A Gottfried no se le ocurrió nada para rebatir esa teoría. Echó un vistazo a su reloj de pulsera. Todavía tenía un ratillo. “Tenemos que hablar con la gente que conocía a la víctima: familiares, vecinos, compañeros de estudios, el profesor que le estaba dirigiendo el doctorado.”

“La Policía ya ha hablado con algunos de ellos.” Gottfried oyó el clic de un ratón “A saber: los padres, la novia y los compañeros de piso. La víctima vivía en un piso compartido.”

“¿Tienes los atestados policiales de las entrevistas?”

“Sí.
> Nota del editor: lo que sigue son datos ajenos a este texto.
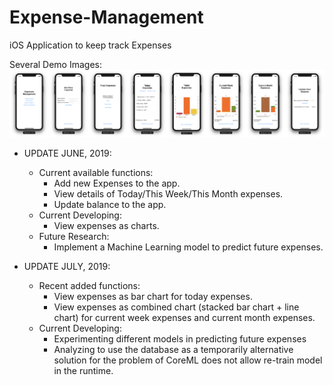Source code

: # Expense-Management
iOS Application to keep track Expenses

Several Demo Images:
![Demo Images](https://github.com/quocthai9120/Expense-Management/blob/master/Demo%20Images/0%20-%20Merged.png)

* UPDATE JUNE, 2019: 
  - Current available functions:
    + Add new Expenses to the app.
    + View details of Today/This Week/This Month expenses.
    + Update balance to the app.
  - Current Developing:
    + View expenses as charts.
  - Future Research:
    + Implement a Machine Learning model to predict future expenses.

* UPDATE JULY, 2019:
  - Recent added functions:
    + View expenses as bar chart for today expenses.
    + View expenses as combined chart (stacked bar chart + line chart) for current week expenses and current month expenses.
  - Current Developing:
    + Experimenting different models in predicting future expenses
    + Analyzing to use the database as a temporarily alternative solution for the problem of CoreML does not allow re-train model in the runtime.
La Policía solo ha podido hablar con los padres por teléfono.

Viven en Sudamérica y como es más que comprensible están en estado de shock con la muerte de su hijo, pero no pueden aportar nada para esclarecer los hechos.”

“¿Y qué pasa con la novia?”

“Contó algo sobre un hombre que amenazaba a Benjamin, nuestro funesto cobrador del frac. El resto de lo que dijo no arrojó ninguna luz sobre los motivos del asesinato.”

“Al menos sabemos algo más del muerto, a través de estas pesquisas “¿Qué les parecía a los que le rodeaban? ¿A qué se dedicaba en su tiempo libre?”

“De eso no he podido leer nada. Me volveré a leer los documentos.” Olaf hizo una breve pausa “Tendremos que hablar nosotros mismos con esa gente.”

“Como ya te he comentado, será mejor que dejemos a la Policía que siga trabajando en la teoría de los cobros y pongamos el asunto en manos más competentes, las nuestras.”

La carcajada de Olaf fue tan sonora que le provocó un desagradable tirón en el tímpano.

“Hoy voy a dejarme caer por la casa del difunto y me haré pasar por su tío.”

“Muy buena idea. Intenta sacar toda la información que sea posible sobre Benjamin Hoffmann: el nombre de sus amigos, aficiones, vicios, dónde trabajaba en la universidad.”

“Te mantendré al día.”

“Pero acuérdate de la diferencia horaria entre San Francisco y Bornheim.”

“No te preocupes. Ya la sé conozco hace tiempo. No te voy a sacar de la cama con mis llamadas.”

Cuando Gottfried colgó, oyó un mensaje por megafonía de su vuelo: todos los pasajeros tenían que ir inmediatamente a la puerta de embarque. Terminó de beber. Al irse se despidió de Judith, la empleada que hoy, como casi todos los domingos, estaba trabajando en la recepción. Era lo suficientemente educada como para no quedarse clavada mirándole por el aspecto que tenía.

“¿Para qué tendrá las fotos en el móvil?” iba pensando mientras se dirigía a la puerta de embarque.